### [WHAT TO PRODUCE]
Return the data below exactly as given, except for the images.

### [AVAILABLE DATA]
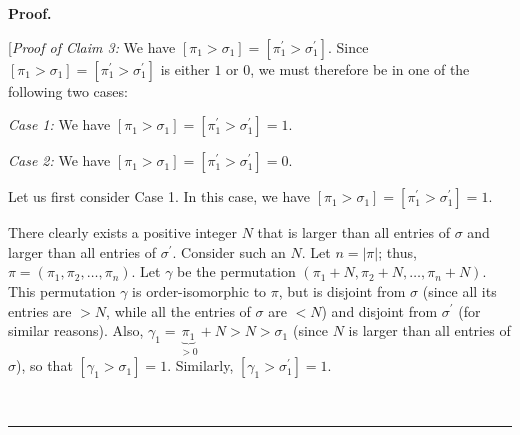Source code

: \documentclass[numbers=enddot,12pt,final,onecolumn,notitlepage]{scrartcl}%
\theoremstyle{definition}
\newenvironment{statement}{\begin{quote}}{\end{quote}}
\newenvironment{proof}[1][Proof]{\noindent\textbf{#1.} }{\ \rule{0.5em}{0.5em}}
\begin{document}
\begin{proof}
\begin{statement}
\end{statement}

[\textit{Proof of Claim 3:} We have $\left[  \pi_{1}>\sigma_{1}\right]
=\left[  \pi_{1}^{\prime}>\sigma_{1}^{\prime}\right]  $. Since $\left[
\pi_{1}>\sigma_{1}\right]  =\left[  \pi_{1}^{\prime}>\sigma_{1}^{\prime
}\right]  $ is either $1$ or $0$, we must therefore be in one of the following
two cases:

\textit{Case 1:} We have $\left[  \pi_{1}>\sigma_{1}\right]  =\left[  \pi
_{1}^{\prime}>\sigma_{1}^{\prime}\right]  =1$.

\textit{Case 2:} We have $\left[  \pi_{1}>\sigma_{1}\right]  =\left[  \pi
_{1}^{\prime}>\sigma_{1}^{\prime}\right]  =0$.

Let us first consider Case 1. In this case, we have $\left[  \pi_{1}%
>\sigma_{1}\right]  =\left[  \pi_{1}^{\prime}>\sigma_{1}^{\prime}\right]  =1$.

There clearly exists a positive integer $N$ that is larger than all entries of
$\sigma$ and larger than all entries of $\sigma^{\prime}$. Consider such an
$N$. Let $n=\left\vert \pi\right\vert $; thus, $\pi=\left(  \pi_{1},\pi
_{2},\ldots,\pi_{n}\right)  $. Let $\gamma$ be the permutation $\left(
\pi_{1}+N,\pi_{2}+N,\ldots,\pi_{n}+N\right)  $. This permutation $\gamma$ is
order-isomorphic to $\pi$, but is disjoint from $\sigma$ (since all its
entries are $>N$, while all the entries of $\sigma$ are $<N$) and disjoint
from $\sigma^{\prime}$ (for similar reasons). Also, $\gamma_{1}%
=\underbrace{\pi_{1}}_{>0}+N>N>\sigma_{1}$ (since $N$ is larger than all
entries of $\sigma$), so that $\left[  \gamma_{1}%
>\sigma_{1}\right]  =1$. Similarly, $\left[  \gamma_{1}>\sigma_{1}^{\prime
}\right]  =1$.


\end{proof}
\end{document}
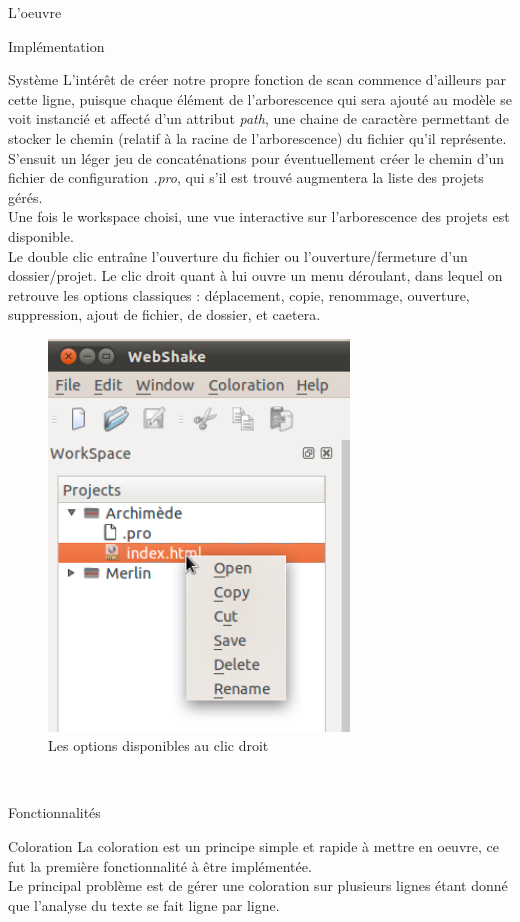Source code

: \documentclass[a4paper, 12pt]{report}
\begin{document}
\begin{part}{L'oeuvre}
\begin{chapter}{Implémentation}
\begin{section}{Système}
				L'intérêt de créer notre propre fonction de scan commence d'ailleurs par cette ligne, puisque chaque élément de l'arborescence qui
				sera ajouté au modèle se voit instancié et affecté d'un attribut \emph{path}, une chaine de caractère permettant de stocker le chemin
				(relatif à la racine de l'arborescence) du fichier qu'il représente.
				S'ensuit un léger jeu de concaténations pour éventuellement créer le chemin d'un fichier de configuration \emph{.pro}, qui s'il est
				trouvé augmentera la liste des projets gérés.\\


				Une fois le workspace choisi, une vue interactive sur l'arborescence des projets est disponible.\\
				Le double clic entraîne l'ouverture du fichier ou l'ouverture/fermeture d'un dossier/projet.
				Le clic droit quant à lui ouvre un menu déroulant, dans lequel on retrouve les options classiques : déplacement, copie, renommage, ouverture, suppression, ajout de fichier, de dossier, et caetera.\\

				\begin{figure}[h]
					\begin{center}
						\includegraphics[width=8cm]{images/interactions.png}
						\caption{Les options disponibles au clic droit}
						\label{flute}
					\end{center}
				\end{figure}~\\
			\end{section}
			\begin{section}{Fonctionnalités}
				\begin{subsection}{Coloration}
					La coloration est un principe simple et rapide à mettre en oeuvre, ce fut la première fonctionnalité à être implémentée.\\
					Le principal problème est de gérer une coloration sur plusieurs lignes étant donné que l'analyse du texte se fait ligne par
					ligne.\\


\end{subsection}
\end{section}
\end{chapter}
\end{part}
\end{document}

### [OUTPUT FOR THIS TASK]
Source code

: \documentclass[numbers=enddot,12pt,final,onecolumn,notitlepage]{scrartcl}%
\theoremstyle{definition}
\newenvironment{statement}{\begin{quote}}{\end{quote}}
\newenvironment{proof}[1][Proof]{\noindent\textbf{#1.} }{\ \rule{0.5em}{0.5em}}
\begin{document}
\begin{proof}
\begin{statement}
\end{statement}

[\textit{Proof of Claim 3:} We have $\left[  \pi_{1}>\sigma_{1}\right]
=\left[  \pi_{1}^{\prime}>\sigma_{1}^{\prime}\right]  $. Since $\left[
\pi_{1}>\sigma_{1}\right]  =\left[  \pi_{1}^{\prime}>\sigma_{1}^{\prime
}\right]  $ is either $1$ or $0$, we must therefore be in one of the following
two cases:

\textit{Case 1:} We have $\left[  \pi_{1}>\sigma_{1}\right]  =\left[  \pi
_{1}^{\prime}>\sigma_{1}^{\prime}\right]  =1$.

\textit{Case 2:} We have $\left[  \pi_{1}>\sigma_{1}\right]  =\left[  \pi
_{1}^{\prime}>\sigma_{1}^{\prime}\right]  =0$.

Let us first consider Case 1. In this case, we have $\left[  \pi_{1}%
>\sigma_{1}\right]  =\left[  \pi_{1}^{\prime}>\sigma_{1}^{\prime}\right]  =1$.

There clearly exists a positive integer $N$ that is larger than all entries of
$\sigma$ and larger than all entries of $\sigma^{\prime}$. Consider such an
$N$. Let $n=\left\vert \pi\right\vert $; thus, $\pi=\left(  \pi_{1},\pi
_{2},\ldots,\pi_{n}\right)  $. Let $\gamma$ be the permutation $\left(
\pi_{1}+N,\pi_{2}+N,\ldots,\pi_{n}+N\right)  $. This permutation $\gamma$ is
order-isomorphic to $\pi$, but is disjoint from $\sigma$ (since all its
entries are $>N$, while all the entries of $\sigma$ are $<N$) and disjoint
from $\sigma^{\prime}$ (for similar reasons). Also, $\gamma_{1}%
=\underbrace{\pi_{1}}_{>0}+N>N>\sigma_{1}$ (since $N$ is larger than all
entries of $\sigma$), so that $\left[  \gamma_{1}%
>\sigma_{1}\right]  =1$. Similarly, $\left[  \gamma_{1}>\sigma_{1}^{\prime
}\right]  =1$.


\end{proof}
\end{document}
Source code

: \documentclass[a4paper, 12pt]{report}
\begin{document}
\begin{part}{L'oeuvre}
\begin{chapter}{Implémentation}
\begin{section}{Système}
				L'intérêt de créer notre propre fonction de scan commence d'ailleurs par cette ligne, puisque chaque élément de l'arborescence qui
				sera ajouté au modèle se voit instancié et affecté d'un attribut \emph{path}, une chaine de caractère permettant de stocker le chemin
				(relatif à la racine de l'arborescence) du fichier qu'il représente.
				S'ensuit un léger jeu de concaténations pour éventuellement créer le chemin d'un fichier de configuration \emph{.pro}, qui s'il est
				trouvé augmentera la liste des projets gérés.\\


				Une fois le workspace choisi, une vue interactive sur l'arborescence des projets est disponible.\\
				Le double clic entraîne l'ouverture du fichier ou l'ouverture/fermeture d'un dossier/projet.
				Le clic droit quant à lui ouvre un menu déroulant, dans lequel on retrouve les options classiques : déplacement, copie, renommage, ouverture, suppression, ajout de fichier, de dossier, et caetera.\\

				\begin{figure}[h]
					\begin{center}
						\includegraphics[width=8cm]{images/interactions.png}
						\caption{Les options disponibles au clic droit}
						\label{flute}
					\end{center}
				\end{figure}~\\
			\end{section}
			\begin{section}{Fonctionnalités}
				\begin{subsection}{Coloration}
					La coloration est un principe simple et rapide à mettre en oeuvre, ce fut la première fonctionnalité à être implémentée.\\
					Le principal problème est de gérer une coloration sur plusieurs lignes étant donné que l'analyse du texte se fait ligne par
					ligne.\\


\end{subsection}
\end{section}
\end{chapter}
\end{part}
\end{document}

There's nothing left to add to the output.